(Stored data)

▬▬▬▬▬▬

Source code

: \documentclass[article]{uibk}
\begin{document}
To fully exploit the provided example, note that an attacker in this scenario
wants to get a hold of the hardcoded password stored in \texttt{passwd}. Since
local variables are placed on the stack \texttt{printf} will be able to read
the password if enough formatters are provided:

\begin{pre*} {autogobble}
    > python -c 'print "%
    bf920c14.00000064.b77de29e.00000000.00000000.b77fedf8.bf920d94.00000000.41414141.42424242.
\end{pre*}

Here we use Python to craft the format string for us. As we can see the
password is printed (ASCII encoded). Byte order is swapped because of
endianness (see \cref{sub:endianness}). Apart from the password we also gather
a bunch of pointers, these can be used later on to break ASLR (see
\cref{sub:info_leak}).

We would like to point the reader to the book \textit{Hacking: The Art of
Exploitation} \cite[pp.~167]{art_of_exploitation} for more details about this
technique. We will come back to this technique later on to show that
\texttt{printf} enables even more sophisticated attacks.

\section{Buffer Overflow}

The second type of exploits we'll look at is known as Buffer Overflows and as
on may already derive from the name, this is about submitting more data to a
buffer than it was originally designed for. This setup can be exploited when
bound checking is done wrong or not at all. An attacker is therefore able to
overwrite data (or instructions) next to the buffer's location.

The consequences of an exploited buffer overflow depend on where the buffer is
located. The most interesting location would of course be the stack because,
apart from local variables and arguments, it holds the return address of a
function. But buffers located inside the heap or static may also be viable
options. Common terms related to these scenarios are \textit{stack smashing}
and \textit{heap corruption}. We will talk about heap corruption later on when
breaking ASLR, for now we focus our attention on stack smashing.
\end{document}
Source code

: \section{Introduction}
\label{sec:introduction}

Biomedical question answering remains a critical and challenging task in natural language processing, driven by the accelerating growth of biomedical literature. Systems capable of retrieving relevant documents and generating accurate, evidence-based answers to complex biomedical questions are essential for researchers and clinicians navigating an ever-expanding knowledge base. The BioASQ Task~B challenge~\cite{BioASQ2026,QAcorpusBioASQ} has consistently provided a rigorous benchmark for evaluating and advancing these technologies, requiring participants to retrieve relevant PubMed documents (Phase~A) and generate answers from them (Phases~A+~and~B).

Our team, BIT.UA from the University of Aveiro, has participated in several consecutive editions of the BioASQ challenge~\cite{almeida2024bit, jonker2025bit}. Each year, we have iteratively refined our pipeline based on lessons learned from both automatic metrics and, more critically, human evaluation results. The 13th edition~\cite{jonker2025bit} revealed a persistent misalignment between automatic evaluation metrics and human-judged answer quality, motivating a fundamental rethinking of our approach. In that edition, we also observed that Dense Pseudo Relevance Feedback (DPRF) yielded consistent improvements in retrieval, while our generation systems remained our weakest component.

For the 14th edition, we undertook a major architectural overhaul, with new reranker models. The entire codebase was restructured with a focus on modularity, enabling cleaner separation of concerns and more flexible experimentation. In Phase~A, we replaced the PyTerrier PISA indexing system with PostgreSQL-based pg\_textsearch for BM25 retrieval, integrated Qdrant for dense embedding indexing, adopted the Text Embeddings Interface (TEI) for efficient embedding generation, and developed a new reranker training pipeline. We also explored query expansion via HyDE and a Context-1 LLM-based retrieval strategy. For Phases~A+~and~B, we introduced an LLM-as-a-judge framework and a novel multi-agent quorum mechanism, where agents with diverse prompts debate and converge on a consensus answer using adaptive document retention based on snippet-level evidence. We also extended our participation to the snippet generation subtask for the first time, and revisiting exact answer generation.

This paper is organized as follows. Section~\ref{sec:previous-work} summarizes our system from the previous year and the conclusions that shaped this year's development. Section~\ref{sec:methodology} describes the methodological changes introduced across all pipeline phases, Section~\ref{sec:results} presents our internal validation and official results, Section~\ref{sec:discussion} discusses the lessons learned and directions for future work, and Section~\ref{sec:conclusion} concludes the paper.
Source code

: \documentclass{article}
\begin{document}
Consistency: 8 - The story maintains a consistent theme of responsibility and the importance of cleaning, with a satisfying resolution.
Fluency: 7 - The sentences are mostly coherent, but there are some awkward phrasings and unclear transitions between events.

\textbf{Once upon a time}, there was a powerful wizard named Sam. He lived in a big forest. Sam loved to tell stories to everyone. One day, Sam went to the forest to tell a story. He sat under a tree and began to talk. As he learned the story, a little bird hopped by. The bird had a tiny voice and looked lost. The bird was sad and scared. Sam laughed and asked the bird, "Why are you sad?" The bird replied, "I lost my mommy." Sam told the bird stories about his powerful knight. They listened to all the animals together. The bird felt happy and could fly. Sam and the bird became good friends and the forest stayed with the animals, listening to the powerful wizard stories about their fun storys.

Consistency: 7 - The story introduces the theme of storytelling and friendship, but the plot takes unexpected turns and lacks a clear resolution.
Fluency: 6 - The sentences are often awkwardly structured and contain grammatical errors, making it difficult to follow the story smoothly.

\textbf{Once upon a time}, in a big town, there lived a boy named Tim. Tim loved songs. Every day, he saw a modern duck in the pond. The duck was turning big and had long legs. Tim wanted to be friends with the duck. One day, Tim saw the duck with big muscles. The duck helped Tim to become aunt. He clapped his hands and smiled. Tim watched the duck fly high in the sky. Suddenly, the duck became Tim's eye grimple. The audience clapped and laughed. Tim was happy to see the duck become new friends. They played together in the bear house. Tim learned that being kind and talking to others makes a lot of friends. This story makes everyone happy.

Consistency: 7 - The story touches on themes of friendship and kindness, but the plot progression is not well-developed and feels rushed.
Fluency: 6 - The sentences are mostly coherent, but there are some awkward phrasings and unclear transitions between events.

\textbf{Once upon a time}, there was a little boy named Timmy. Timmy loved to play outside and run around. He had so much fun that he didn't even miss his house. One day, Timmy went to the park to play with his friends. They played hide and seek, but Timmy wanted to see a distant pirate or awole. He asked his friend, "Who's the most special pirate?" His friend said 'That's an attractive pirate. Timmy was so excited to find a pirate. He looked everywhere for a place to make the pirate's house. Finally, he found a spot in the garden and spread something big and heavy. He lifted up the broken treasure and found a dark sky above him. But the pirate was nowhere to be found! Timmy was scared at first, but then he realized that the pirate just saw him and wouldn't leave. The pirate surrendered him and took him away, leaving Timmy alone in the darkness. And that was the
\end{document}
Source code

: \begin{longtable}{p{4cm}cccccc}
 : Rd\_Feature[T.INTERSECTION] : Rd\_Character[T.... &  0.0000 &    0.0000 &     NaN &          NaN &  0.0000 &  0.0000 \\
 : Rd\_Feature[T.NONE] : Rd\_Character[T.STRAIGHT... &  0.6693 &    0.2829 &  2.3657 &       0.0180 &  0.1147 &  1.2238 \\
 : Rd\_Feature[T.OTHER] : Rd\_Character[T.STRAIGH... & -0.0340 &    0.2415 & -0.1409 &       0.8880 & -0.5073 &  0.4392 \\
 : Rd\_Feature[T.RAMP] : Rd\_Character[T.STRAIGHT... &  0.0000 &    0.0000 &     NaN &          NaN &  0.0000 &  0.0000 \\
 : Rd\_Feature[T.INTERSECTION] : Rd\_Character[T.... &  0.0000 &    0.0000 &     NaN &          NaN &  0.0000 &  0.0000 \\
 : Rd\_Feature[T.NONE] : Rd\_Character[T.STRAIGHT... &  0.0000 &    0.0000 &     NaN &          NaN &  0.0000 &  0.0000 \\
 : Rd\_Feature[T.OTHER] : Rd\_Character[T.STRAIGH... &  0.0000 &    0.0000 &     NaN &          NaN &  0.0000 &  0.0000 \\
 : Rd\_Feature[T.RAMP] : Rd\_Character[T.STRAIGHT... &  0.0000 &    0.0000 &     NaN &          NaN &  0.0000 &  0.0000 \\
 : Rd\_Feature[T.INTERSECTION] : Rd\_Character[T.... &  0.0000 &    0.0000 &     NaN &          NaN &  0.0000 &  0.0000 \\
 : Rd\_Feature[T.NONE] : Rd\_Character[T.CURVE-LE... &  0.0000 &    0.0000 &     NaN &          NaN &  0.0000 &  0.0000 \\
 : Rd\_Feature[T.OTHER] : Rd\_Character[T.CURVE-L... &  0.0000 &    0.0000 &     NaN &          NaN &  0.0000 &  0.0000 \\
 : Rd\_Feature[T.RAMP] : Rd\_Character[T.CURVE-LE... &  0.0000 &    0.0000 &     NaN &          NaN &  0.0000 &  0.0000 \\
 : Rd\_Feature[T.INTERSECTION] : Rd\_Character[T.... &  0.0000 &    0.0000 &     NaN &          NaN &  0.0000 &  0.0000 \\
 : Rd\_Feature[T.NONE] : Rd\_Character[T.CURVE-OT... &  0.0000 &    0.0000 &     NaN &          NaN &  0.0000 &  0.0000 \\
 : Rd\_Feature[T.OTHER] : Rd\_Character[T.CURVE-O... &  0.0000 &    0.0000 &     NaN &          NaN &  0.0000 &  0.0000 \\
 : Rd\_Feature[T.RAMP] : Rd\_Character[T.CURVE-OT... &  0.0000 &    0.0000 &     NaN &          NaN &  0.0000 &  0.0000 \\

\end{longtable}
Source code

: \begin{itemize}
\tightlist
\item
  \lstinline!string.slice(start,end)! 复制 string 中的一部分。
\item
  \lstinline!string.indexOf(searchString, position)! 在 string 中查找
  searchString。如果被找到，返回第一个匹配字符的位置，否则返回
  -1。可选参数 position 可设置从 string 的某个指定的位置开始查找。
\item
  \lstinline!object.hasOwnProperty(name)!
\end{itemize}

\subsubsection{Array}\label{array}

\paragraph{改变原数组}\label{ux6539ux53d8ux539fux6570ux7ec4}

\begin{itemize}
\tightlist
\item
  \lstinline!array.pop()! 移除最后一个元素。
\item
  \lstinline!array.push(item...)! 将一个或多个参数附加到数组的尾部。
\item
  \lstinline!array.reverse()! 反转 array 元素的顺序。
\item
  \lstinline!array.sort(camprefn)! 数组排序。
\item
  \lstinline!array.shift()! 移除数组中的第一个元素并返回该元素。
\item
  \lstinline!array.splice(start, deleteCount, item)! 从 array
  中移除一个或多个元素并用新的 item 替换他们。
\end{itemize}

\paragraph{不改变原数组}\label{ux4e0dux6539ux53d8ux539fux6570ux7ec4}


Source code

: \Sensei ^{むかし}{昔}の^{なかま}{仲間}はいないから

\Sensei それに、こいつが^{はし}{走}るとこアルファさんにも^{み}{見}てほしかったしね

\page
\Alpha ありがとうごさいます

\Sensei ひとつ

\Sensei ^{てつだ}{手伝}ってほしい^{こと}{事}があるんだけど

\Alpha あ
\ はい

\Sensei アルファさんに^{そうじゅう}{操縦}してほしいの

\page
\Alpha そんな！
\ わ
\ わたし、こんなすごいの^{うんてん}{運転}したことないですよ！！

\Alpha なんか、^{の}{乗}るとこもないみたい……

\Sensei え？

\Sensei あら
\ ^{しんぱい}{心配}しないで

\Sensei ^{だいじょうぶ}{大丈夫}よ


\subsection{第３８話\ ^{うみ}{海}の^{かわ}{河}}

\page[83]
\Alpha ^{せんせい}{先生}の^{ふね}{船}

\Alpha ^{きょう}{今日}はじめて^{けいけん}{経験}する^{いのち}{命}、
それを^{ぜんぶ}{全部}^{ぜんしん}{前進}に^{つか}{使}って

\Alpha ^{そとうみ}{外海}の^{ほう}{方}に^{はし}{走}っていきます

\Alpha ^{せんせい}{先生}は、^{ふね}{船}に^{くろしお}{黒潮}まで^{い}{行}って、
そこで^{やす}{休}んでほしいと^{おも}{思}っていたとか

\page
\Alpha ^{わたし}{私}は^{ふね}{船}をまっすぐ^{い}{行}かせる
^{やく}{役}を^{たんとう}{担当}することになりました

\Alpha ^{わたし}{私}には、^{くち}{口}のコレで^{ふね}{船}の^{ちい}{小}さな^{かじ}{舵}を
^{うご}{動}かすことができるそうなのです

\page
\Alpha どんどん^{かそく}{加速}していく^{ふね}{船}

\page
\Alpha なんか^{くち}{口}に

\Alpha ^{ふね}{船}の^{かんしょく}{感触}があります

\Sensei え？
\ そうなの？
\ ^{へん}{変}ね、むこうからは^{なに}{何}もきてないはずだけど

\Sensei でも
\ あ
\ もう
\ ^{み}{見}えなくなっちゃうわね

▬▬▬▬▬▬

**WHAT YOU NEED TO DO:** The lines to copy are those above that contain the string "stack".

**COMPLETED TASK:**
local variables are placed on the stack \texttt{printf} will be able to read
located. The most interesting location would of course be the stack because,
options. Common terms related to these scenarios are \textit{stack smashing}
breaking ASLR, for now we focus our attention on stack smashing.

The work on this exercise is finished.